Antarctic “adventure cruise” ship loses propulsion

Written by Nick Blenkey

MV PlanciusHere we go again. Another of those Antarctic “adventure” cruises has gotten a tad more adventurous than passengers may have expected. This time round, the vessel in question is the MV Plancius, operated by Oceanwide Expeditions of The Netherlands.

An “Atlantic Odyssey” that started with embarkation of passengers in Ushuia, Argentina, March 29, has come to an end with the ship sheltered in safe position resting alongside the jetty of King Edward Point Research Station in Grytviken/Cumberland East Bay/South Georgia (54°17’S, 36°30′ W).

Passengers, crew and expedition staff aboard the Plancius are reported  safe.

“There is no threat to life or the environment.
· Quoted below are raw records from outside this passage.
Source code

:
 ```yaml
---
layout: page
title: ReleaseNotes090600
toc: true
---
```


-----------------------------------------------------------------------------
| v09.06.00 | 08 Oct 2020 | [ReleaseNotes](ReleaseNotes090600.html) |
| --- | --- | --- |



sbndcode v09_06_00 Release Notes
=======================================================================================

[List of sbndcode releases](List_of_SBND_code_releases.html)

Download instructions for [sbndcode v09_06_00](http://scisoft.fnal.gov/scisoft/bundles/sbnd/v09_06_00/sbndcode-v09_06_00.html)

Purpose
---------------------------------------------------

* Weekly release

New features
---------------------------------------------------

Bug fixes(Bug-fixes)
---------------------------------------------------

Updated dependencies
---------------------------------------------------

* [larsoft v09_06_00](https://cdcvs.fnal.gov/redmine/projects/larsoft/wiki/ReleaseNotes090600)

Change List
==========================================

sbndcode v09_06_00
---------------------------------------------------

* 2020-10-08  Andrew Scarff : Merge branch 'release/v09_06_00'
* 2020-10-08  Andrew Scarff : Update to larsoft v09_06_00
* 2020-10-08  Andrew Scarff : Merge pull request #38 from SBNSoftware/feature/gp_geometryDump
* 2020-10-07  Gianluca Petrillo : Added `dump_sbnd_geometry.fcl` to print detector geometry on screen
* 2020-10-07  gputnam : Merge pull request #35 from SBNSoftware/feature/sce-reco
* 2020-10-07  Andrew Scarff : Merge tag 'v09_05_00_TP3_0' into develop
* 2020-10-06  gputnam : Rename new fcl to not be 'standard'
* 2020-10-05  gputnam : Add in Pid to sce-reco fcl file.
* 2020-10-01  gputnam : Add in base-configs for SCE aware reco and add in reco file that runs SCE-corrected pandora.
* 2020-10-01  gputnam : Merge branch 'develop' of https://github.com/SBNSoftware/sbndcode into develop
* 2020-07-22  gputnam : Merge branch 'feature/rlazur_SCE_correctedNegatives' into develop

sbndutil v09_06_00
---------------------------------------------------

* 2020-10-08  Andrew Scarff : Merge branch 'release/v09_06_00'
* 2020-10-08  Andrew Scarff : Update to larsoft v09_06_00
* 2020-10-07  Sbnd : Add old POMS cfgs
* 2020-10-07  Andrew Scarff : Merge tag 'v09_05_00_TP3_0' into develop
The spirit on board is – given the circumstances – good and passengers indulge in local walks and excursion program organized by expedition staff,” says Oceanwide.

The original ship’s voyage was aimed at crossing the Atlantic with disembarkation of passengers planned at Praia/Cape Verdes on May 5. Things apparently started to go wrong on April 9 when the vessek experienced what Oceanwide Expeditions describes as “an incapacitation caused by mechanical dysfunction of the main propulsion system causing a reduced propulsion power.”
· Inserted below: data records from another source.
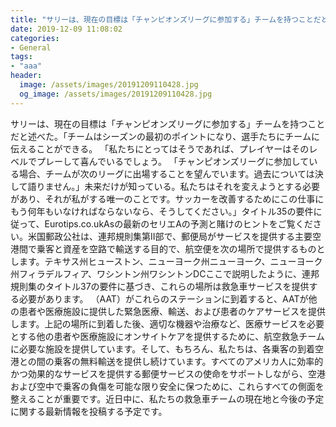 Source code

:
 ```yaml
---
title: "サリーは、現在の目標は「チャンピオンズリーグに参加する」チームを持つことだと述べた。"
date: 2019-12-09 11:08:02
categories:
- General
tags:
- "aaa"
header:
  image: /assets/images/20191209110428.jpg
  og_image: /assets/images/20191209110428.jpg
---
```


サリーは、現在の目標は「チャンピオンズリーグに参加する」チームを持つことだと述べた。「チームはシーズンの最初のポイントになり、選手たちにチームに伝えることができる。 「私たちにとってはそうであれば、プレイヤーはそのレベルでプレーして喜んでいるでしょう。 「チャンピオンズリーグに参加している場合、チームが次のリーグに出場することを望んでいます。過去については決して語りません。」未来だけが知っている。私たちはそれを変えようとする必要があり、それが私がする唯一のことです。サッカーを改善するためにこの仕事にもう何年もいなければならないなら、そうしてください。」タイトル35の要件に従って、Eurotips.co.ukAsの最新のセリエAの予測と賭けのヒントをご覧ください。米国郵政公社は、連邦規則集第II部で、郵便局がサービスを提供する主要空港間で乗客と資産を空路で輸送する目的で、航空便を次の場所で提供するものとします。テキサス州ヒューストン、ニューヨーク州ニューヨーク、ニューヨーク州フィラデルフィア、ワシントン州ワシントンDCここで説明したように、連邦規則集のタイトル37の要件に基づき、これらの場所は救急車サービスを提供する必要があります。 （AAT）がこれらのステーションに到着すると、AATが他の患者や医療施設に提供した緊急医療、輸送、および患者のケアサービスを提供します。上記の場所に到着した後、適切な機器や治療など、医療サービスを必要とする他の患者や医療施設にオンサイトケアを提供するために、航空救急チームに必要な施設を提供しています。そして、もちろん、私たちは、各乗客の到着空港との間の乗客の無料輸送を提供し続けています。すべてのアメリカ人に効率的かつ効果的なサービスを提供する郵便サービスの使命をサポートしながら、空港および空中で乗客の負傷を可能な限り安全に保つために、これらすべての側面を整えることが重要です。近日中に、私たちの救急車チームの現在地と今後の予定に関する最新情報を投稿する予定です。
As a result of the propulsion failure, says Oceanwide, the ship has only very limited sailing capabilities ( maximum 4-5 knots in calm conditions), which means the vessel will not be able maintain course in rough seas of the open ocean. The weather forecast is unpredictable due to approaching winter period and Oceanwide Expeditions decided to take precautions and cancel the crossing of the Atlantic. It is planned that all 73 passengers, some crew members (from 35 nautical and hotel), six expedition staff and one medical doctor will be repatriated onboard chartered passenger vessel m/v Ushuaia which was to sail to Grytviken, South Geogia from Mar del Plata, Argentina today, arriving in South Georgia on April 18, approx 12.00 hours local time. It is expected that the vessel will depart from South Georgia the same day with all passengers, including expedition and hotel staff. The m/v Ushuaia is scheduled to arrive in Montevideo, Uruguay on April 24 for disembarkation and connecting travel arrangements .

While the MV Plancius looks from the Equasis data base to be a perfectly acceptable vessel in which to go adventuring in the Antarctic, cautious souls might have some concerns about the rescue ship. According to Equasis, the Ushuaia flies the flag of the Comoros (which is on the Paris MOU black list), is classed with a non-IACS classification society, and 14.92 percent of its inspections in the last 36 months have led to detentions.

A  tug boat for Plancius will arrive in South Georgia in the afternoon of April 17 and it is set to depart from South Georgia the next day after all passengers have been transferred to m/v Ushuaia.